Dr. YiDing Yu, Chief Medical Officer at Olive
Despite making up the majority of medical school entrants in recent years, women are far less likely to be in leadership roles, comprising 18% of hospital CEO roles and 16% of deans and department chairs. And the medical profession suffers without their leadership. Women-led leadership teams run more profitable, safer, and customer-focused organizations, meaning creating these opportunities is more than an equity initiative – it’s good practice.
This is not a new problem or even a new statistic – women have long lagged behind their male counterparts in leadership roles for many well-documented reasons. Gender bias means women aren’t perceived as leaders the way men are. They lack mentors to offer opportunities for growth. Motherhood also penalizes women’s careers in a way fatherhood doesn’t.
In healthcare, women spend more time on administrative work and patient care than their male counterparts. Recent research shows female clinicians spend 40% of their time on administrative tasks (vs. 34% of male physician time), leaving them less time to consider additional responsibilities that could position them for leadership roles.
This dynamic creates a vicious cycle. Women take on a larger share of patient care and administrative tasks, leaving them less time to participate in career enhancement and leadership activities. Less time for leadership activities or innovative projects translates to less experience in those areas, fueling both an experience gap and a perception gap that women are less ready or eager for leadership challenges or innovative initiatives. The result? Time and time again women don’t get opportunities to do the “extra curricular” things that are essential for professional development. Not participating in these types of “extras” shuts women out of discussions about the future of an organization, and keeps them distant from other leaders or members of executive teams, and deprives them of the opportunities to propel themselves forward to additional leadership responsibilities.

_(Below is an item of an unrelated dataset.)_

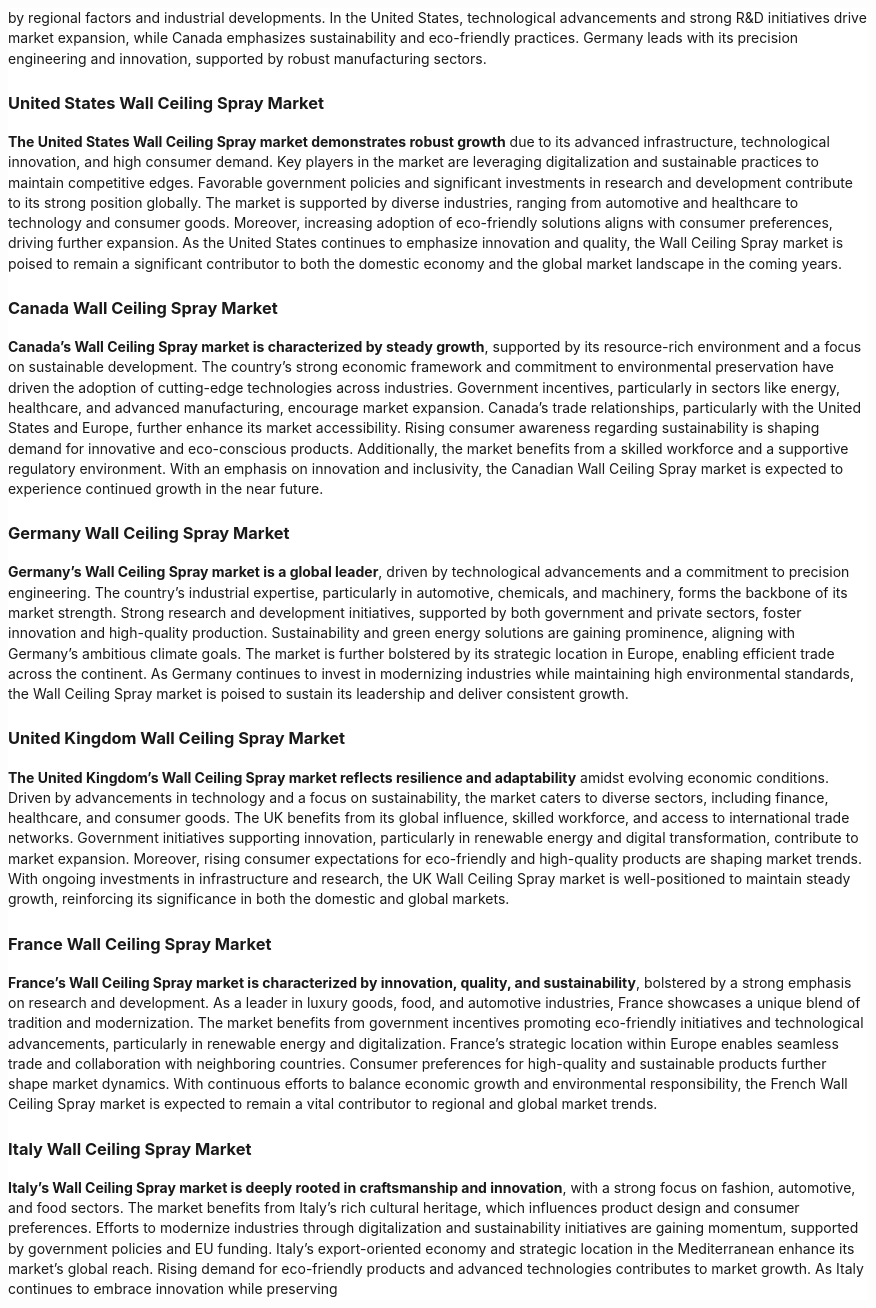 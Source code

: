 by regional factors and industrial developments. In the United States, technological advancements and strong R&amp;D initiatives drive market expansion, while Canada emphasizes sustainability and eco-friendly practices. Germany leads with its precision engineering and innovation, supported by robust manufacturing sectors.</span></em></p></blockquote><h3><strong>United States Wall Ceiling Spray Market</strong></h3><p><strong>The United States Wall Ceiling Spray market demonstrates robust growth</strong> due to its advanced infrastructure, technological innovation, and high consumer demand. Key players in the market are leveraging digitalization and sustainable practices to maintain competitive edges. Favorable government policies and significant investments in research and development contribute to its strong position globally. The market is supported by diverse industries, ranging from automotive and healthcare to technology and consumer goods. Moreover, increasing adoption of eco-friendly solutions aligns with consumer preferences, driving further expansion. As the United States continues to emphasize innovation and quality, the Wall Ceiling Spray market is poised to remain a significant contributor to both the domestic economy and the global market landscape in the coming years.</p><h3><strong>Canada Wall Ceiling Spray Market</strong></h3><p><strong>Canada&rsquo;s Wall Ceiling Spray market is characterized by steady growth</strong>, supported by its resource-rich environment and a focus on sustainable development. The country&rsquo;s strong economic framework and commitment to environmental preservation have driven the adoption of cutting-edge technologies across industries. Government incentives, particularly in sectors like energy, healthcare, and advanced manufacturing, encourage market expansion. Canada&rsquo;s trade relationships, particularly with the United States and Europe, further enhance its market accessibility. Rising consumer awareness regarding sustainability is shaping demand for innovative and eco-conscious products. Additionally, the market benefits from a skilled workforce and a supportive regulatory environment. With an emphasis on innovation and inclusivity, the Canadian Wall Ceiling Spray market is expected to experience continued growth in the near future.</p><h3><strong>Germany Wall Ceiling Spray Market</strong></h3><p><strong>Germany&rsquo;s Wall Ceiling Spray market is a global leader</strong>, driven by technological advancements and a commitment to precision engineering. The country&rsquo;s industrial expertise, particularly in automotive, chemicals, and machinery, forms the backbone of its market strength. Strong research and development initiatives, supported by both government and private sectors, foster innovation and high-quality production. Sustainability and green energy solutions are gaining prominence, aligning with Germany&rsquo;s ambitious climate goals. The market is further bolstered by its strategic location in Europe, enabling efficient trade across the continent. As Germany continues to invest in modernizing industries while maintaining high environmental standards, the Wall Ceiling Spray market is poised to sustain its leadership and deliver consistent growth.</p><h3><strong>United Kingdom Wall Ceiling Spray Market</strong></h3><p><strong>The United Kingdom&rsquo;s Wall Ceiling Spray market reflects resilience and adaptability</strong> amidst evolving economic conditions. Driven by advancements in technology and a focus on sustainability, the market caters to diverse sectors, including finance, healthcare, and consumer goods. The UK benefits from its global influence, skilled workforce, and access to international trade networks. Government initiatives supporting innovation, particularly in renewable energy and digital transformation, contribute to market expansion. Moreover, rising consumer expectations for eco-friendly and high-quality products are shaping market trends. With ongoing investments in infrastructure and research, the UK Wall Ceiling Spray market is well-positioned to maintain steady growth, reinforcing its significance in both the domestic and global markets.</p><h3><strong>France Wall Ceiling Spray Market</strong></h3><p><strong>France&rsquo;s Wall Ceiling Spray market is characterized by innovation, quality, and sustainability</strong>, bolstered by a strong emphasis on research and development. As a leader in luxury goods, food, and automotive industries, France showcases a unique blend of tradition and modernization. The market benefits from government incentives promoting eco-friendly initiatives and technological advancements, particularly in renewable energy and digitalization. France&rsquo;s strategic location within Europe enables seamless trade and collaboration with neighboring countries. Consumer preferences for high-quality and sustainable products further shape market dynamics. With continuous efforts to balance economic growth and environmental responsibility, the French Wall Ceiling Spray market is expected to remain a vital contributor to regional and global market trends.</p><h3><strong>Italy Wall Ceiling Spray Market</strong></h3><p><strong>Italy&rsquo;s Wall Ceiling Spray market is deeply rooted in craftsmanship and innovation</strong>, with a strong focus on fashion, automotive, and food sectors. The market benefits from Italy&rsquo;s rich cultural heritage, which influences product design and consumer preferences. Efforts to modernize industries through digitalization and sustainability initiatives are gaining momentum, supported by government policies and EU funding. Italy&rsquo;s export-oriented economy and strategic location in the Mediterranean enhance its market&rsquo;s global reach. Rising demand for eco-friendly products and advanced technologies contributes to market growth. As Italy continues to embrace innovation while preserving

How Technology Can Accelerate Women in Leadership
New advances in automation could help. Automation in healthcare can reduce 90 minutes each day spent on administrative tasks, freeing up time for all clinicians that can be reinvested to take on new roles and new projects. With women healthcare workers carrying the brunt of administrative tasks in the industry, automation has the potential to disproportionately advance women in the healthcare industry, and bring greater gender parity in management and leadership.
Nonetheless, there remains skepticism among women regarding automation. Research shows that women are more skeptical of automation’s benefits than their male counterparts (84% of women view it positively compared to 100% of men). They are also less likely to think it’s good for their own careers (83% vs 97%).
It’s not that women are technology laggards. The American Medical Association notes that women use more digital tools than their male counterparts. But female physicians may be less likely to be bullish on new technologies (including automation) since risk-taking that doesn’t work out is more detrimental to women’s careers. And that’s something that all of us can help change.
At a time when organizations are reinventing themselves, it’s crucial for women to have a seat at the table. Executives believe that innovation is the key driver of their organization’s success, particularly coming out of a crisis. And when looking for that innovation, technological innovation is the answer time and time again.
What organizations can do
It is incumbent on today’s leaders to not just recruit female clinicians, but to promote them. And that will involve ensuring administrative tasks are divided evenly. That there are clear expectations for work outside of patient care. That there is equal representation of women in these initiatives, even if women are initially more reluctant to step forward.
Female clinicians need to make their concerns heard – and that will involve participation. Organizations don’t need consensus, but rather healthy skepticism. We need to see women asking the questions on ROI that will help make the investment a success. The AMA Women Physicians Section (WPS) seeks to influence and contribute to AMA policy and program development on issues of importance to women physicians, and to increase the number and influence of women physicians in leadership roles.